> **Try it**: Count how many lines below include the string "label", and give that number without anything else.

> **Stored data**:
--- --- ---

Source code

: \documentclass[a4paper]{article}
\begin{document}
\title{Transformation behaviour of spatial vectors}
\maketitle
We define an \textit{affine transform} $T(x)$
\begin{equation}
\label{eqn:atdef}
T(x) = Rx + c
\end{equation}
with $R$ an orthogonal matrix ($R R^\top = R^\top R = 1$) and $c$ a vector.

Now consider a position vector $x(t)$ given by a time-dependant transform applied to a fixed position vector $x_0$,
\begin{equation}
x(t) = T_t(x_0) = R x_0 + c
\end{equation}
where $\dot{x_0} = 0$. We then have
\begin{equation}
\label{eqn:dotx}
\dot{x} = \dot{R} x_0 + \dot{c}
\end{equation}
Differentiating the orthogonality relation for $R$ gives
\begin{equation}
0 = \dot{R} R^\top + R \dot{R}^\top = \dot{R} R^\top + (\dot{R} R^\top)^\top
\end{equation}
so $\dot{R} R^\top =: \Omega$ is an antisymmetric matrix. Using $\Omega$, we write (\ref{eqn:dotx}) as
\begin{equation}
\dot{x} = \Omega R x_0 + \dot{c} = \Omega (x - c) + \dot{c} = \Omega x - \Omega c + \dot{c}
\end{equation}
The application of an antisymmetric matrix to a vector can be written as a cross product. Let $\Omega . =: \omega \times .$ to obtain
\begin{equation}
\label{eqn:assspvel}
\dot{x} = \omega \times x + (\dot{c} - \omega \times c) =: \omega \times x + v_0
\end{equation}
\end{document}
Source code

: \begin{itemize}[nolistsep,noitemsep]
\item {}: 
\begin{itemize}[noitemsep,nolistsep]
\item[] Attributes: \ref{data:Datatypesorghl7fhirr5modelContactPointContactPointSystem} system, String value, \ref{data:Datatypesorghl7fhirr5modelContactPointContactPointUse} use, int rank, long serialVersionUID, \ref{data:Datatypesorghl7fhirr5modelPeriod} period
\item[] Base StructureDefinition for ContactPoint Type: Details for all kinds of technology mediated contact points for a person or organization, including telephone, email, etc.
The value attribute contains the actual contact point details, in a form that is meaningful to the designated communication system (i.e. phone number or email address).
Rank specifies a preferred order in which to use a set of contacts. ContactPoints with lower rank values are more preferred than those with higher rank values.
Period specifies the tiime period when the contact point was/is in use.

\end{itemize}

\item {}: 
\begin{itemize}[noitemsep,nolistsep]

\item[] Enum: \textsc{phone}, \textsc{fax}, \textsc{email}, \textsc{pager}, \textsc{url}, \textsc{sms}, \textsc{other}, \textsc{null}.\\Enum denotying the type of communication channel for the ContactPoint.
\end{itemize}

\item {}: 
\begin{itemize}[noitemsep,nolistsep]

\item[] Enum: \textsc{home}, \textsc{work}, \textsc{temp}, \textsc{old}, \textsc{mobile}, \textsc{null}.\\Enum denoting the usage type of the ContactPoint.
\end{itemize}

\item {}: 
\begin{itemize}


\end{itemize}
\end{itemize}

--- --- ---

> **Solution for this problem**: 3